Trabalhamos com a hipótese de uma organicidade entre a identidade social, a consciência ecológica, a memória coletiva, a religião e, é claro, o consumo da bebida e seus efeitos. É esta organicidade – que implicita uma inerência simbólica entre o referente “daime”

e a referência “visão” – que é o foco deste trabalho.

Podemos apontar os seguintes resultados decorrentes da pesquisa de campo:

mapeamento dos sítios etno-botânicos da região de Cachoeira Grande e de seus respectivos proprietários; elaboração de quadros descritivos e analíticos sobre as imagens realizadas na pesquisa de campo; leitura e seleção dos hinos do Santo Daime do hinário “O Cruzeiro” do mestre Raimundo Irineu Serra; leitura e análise dos depoimentos para a elaboração de categorias conceituais.

Observamos como a memória contida nos hinos e poemas místicos, neste trabalho analisados, deixam transparecer uma memória ligada ao lugar e à história de vida de seus moradores e freqüentadores.

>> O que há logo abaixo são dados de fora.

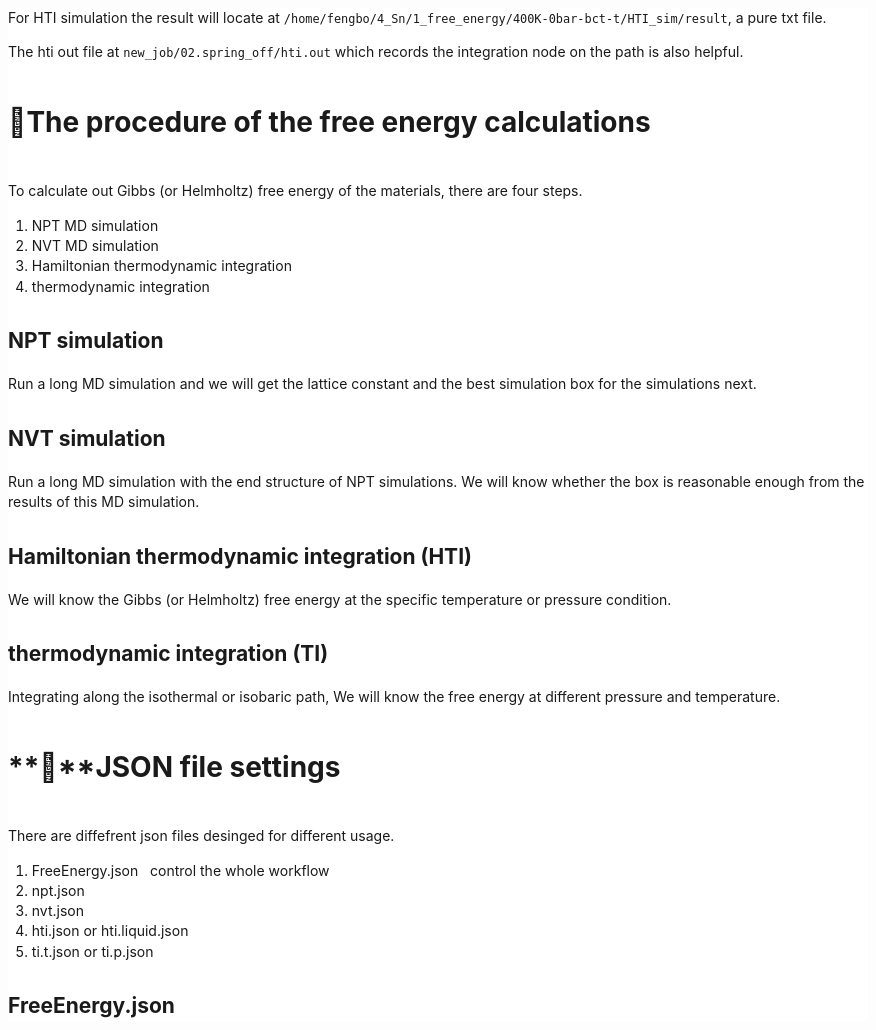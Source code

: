 For HTI simulation the result will locate at `/home/fengbo/4_Sn/1_free_energy/400K-0bar-bct-t/HTI_sim/result`, a pure txt file.

The hti out file at
`new_job/02.spring_off/hti.out` which records the integration node on the path is also helpful.

<a name="ce1a1845ed13daf90d6c7ab2e135f1e0"></a>
# 💎The procedure of the free energy calculations

<br />To calculate out Gibbs (or Helmholtz) free energy of the materials, there are four steps.<br />

1. NPT MD simulation
1. NVT MD simulation
1. Hamiltonian thermodynamic integration
4. thermodynamic integration



<a name="63776a50b2f742b9a30748457523f601_h2_0"></a>
## NPT simulation
Run a long MD simulation and we will get the lattice constant and the best simulation box for the simulations next.
<a name="39392588f286118c98731051706b06dc_h2_1"></a>
## NVT simulation
Run a long MD simulation with the end structure of NPT simulations. We will know whether the box is reasonable enough from the results of this MD simulation.
<a name="14932184266288e8651c16aebdbfbb8e_h2_2"></a>
## Hamiltonian thermodynamic integration (HTI)
We will know the Gibbs (or Helmholtz) free energy at the specific temperature or pressure condition.
<a name="56937698a8d18e2013bea45f6dfe5890_h2_3"></a>
## thermodynamic integration (TI)
Integrating along the isothermal or isobaric path, We will know the free energy at different pressure and temperature.<br />

<a name="ebf132332b4d6dc4e1ac472cd3ca6183_h1_5"></a>
# **🌾**JSON file settings

<br />There are diffefrent json files desinged for different usage.<br />

1. FreeEnergy.json   control the whole workflow
1. npt.json
3. nvt.json
3. hti.json or hti.liquid.json
3. ti.t.json or ti.p.json
<a name="bec45b57cca51fd87d4476957f294010"></a>
## FreeEnergy.json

Isso pode ser visto nas narrativas dos Poemas Místicos que tratam de temas como: trabalho na terra, suor e recompensa da natureza. Por sua vez, os hinos, mesmo falando muito em elementos como sol, lua e natureza, remetem também a outros imaginários, como palácios, realeza e seres alienígenas. Essas características reforçam a idéia de uma memória que se expressa socialmente e contextualmente.